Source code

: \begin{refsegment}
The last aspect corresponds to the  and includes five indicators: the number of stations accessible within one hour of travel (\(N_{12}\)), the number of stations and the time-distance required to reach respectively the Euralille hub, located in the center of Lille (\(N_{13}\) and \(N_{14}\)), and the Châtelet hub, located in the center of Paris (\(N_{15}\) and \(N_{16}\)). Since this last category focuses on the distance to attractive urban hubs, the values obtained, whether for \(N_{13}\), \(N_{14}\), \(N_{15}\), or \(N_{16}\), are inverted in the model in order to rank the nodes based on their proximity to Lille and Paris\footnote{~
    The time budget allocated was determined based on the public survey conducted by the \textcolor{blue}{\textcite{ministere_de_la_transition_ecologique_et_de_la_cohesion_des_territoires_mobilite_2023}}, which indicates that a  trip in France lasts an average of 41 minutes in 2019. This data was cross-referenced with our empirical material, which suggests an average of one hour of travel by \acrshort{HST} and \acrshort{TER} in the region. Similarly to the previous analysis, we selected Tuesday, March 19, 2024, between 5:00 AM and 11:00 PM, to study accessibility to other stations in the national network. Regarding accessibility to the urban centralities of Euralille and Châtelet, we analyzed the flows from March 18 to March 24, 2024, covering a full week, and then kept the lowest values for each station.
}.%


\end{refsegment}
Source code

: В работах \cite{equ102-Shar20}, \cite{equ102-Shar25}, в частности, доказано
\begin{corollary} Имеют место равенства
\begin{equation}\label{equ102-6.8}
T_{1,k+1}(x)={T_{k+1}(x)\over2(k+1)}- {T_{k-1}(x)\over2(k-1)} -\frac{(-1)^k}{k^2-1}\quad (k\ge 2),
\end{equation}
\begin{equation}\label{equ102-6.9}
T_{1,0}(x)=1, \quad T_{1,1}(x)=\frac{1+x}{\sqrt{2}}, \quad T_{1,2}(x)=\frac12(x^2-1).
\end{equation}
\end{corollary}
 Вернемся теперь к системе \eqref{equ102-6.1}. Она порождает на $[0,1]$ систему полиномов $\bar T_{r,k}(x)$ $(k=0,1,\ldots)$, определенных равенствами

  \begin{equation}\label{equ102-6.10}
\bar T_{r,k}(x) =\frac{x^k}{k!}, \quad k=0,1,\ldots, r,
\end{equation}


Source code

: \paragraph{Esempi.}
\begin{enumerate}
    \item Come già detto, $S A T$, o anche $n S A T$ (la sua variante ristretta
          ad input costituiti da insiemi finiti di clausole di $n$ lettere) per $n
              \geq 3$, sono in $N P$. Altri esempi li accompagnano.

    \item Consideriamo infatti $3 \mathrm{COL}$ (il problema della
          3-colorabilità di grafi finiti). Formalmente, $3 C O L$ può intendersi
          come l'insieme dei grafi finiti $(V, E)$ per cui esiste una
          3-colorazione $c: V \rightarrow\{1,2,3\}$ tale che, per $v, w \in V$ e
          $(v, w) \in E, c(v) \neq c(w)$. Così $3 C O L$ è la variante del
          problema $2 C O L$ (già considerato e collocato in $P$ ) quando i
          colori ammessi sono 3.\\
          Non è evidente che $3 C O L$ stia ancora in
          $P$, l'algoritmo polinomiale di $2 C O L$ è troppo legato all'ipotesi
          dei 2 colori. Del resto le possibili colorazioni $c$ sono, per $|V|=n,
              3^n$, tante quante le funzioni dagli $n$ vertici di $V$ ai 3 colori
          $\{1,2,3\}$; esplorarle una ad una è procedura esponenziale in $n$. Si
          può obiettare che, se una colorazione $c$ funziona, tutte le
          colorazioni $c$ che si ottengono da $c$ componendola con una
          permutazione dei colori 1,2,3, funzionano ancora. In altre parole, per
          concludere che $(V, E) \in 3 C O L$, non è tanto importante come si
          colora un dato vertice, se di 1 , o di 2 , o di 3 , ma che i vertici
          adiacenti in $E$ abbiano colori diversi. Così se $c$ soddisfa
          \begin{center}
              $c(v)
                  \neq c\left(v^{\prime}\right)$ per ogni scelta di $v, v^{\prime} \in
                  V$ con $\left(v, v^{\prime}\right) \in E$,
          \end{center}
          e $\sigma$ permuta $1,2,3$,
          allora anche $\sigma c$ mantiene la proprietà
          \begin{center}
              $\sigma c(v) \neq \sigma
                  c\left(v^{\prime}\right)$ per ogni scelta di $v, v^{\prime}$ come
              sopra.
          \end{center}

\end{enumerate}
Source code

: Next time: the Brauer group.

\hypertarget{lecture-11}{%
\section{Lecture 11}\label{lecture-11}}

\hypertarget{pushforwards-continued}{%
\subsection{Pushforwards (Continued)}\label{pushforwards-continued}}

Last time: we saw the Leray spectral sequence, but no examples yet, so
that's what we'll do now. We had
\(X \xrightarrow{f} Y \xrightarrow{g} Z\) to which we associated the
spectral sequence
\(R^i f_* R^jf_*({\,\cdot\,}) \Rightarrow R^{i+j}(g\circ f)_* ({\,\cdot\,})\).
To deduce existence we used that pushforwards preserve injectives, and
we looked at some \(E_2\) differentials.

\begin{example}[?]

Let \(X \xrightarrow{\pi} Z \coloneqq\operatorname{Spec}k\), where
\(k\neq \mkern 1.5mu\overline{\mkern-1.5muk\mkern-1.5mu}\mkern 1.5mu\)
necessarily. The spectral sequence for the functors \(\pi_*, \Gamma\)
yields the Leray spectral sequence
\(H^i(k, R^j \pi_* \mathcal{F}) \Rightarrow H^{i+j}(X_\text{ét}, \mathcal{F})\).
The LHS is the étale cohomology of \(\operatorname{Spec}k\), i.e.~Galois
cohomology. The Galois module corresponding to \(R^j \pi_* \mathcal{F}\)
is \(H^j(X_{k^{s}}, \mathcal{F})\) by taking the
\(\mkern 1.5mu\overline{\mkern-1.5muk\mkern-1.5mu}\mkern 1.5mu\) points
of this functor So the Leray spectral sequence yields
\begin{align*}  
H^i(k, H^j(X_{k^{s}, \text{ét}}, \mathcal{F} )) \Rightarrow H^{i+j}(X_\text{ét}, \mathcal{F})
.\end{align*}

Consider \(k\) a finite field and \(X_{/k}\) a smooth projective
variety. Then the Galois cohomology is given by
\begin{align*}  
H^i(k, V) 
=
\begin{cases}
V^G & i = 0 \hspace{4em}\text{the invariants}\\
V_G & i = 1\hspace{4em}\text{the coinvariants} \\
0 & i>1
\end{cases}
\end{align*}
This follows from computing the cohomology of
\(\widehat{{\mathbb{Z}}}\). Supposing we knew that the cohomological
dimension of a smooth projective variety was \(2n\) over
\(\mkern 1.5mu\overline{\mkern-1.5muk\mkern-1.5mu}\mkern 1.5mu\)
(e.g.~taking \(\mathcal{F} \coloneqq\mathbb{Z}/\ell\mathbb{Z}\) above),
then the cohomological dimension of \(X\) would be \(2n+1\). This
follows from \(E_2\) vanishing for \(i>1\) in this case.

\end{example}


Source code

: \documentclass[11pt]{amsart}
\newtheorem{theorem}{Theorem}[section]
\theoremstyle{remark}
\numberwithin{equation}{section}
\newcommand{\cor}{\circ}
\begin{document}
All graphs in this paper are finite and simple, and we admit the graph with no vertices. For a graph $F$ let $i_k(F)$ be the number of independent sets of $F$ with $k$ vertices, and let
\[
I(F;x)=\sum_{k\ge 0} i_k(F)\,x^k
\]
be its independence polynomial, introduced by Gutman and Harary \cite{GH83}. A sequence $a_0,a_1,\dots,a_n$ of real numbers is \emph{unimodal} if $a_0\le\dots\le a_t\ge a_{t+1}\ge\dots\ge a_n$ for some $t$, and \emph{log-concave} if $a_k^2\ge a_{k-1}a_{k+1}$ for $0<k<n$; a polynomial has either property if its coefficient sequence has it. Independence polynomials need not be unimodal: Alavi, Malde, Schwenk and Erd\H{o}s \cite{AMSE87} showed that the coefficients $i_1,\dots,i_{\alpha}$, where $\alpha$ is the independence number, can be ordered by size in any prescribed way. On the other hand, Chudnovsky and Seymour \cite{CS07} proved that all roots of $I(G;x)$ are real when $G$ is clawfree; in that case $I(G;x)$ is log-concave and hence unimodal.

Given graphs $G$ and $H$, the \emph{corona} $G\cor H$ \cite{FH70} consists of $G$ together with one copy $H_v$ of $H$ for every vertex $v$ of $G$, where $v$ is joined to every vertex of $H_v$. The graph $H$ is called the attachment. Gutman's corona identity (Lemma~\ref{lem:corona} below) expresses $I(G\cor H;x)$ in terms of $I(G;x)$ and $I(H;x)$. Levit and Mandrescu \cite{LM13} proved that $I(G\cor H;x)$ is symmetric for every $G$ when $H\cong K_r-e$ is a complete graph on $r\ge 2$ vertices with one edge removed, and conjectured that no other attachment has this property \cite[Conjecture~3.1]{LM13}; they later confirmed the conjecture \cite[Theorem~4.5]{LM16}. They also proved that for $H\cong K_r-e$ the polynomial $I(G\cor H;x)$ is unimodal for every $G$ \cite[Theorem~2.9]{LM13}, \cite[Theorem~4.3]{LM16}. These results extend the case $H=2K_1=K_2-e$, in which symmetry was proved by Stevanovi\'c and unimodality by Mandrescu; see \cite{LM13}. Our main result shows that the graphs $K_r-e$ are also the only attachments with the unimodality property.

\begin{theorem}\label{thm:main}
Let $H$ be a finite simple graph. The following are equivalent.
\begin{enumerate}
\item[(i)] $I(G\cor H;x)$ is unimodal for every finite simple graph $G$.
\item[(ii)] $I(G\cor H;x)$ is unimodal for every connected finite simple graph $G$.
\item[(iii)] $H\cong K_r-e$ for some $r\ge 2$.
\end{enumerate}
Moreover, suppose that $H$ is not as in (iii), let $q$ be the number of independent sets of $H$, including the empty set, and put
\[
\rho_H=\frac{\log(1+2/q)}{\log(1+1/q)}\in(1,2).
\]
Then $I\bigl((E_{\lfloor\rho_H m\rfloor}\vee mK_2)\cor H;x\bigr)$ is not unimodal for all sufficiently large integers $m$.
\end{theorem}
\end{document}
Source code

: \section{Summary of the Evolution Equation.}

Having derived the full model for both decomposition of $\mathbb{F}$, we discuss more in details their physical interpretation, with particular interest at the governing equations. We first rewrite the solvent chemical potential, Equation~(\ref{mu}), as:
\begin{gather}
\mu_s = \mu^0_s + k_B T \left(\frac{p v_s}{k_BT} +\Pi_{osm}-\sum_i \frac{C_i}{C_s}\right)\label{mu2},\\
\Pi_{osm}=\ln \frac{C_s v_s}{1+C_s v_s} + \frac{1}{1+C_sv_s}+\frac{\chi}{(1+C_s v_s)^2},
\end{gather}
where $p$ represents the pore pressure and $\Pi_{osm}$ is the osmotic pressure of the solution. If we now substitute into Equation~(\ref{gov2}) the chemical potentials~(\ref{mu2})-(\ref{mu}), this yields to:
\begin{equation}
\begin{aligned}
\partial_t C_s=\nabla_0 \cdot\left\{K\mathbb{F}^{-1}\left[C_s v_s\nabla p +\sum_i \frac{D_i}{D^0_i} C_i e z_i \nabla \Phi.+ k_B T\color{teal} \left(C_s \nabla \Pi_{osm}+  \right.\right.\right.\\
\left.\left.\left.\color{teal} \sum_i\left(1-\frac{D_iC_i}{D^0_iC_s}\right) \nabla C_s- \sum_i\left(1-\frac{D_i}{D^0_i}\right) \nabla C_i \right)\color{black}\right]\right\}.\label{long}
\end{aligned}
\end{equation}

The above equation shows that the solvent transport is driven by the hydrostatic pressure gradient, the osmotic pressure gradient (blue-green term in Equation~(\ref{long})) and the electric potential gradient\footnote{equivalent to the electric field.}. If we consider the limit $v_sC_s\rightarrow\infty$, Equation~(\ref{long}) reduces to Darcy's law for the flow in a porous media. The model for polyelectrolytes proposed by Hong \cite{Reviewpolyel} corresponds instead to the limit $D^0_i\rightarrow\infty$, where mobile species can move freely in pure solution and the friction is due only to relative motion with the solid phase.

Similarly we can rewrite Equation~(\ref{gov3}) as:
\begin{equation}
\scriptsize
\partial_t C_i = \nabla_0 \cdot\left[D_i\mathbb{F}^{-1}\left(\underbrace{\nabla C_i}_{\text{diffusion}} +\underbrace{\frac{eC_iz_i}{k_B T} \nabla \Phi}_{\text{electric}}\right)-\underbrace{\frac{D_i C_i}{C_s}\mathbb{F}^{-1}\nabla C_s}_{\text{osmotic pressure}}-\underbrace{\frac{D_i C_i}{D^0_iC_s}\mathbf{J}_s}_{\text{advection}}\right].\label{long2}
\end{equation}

——

* WORK ORDER
Lines above with "ldots" in them are the ones to copy.

* SOLUTION TO THIS PROBLEM
 Вернемся теперь к системе \eqref{equ102-6.1}. Она порождает на $[0,1]$ систему полиномов $\bar T_{r,k}(x)$ $(k=0,1,\ldots)$, определенных равенствами
\bar T_{r,k}(x) =\frac{x^k}{k!}, \quad k=0,1,\ldots, r,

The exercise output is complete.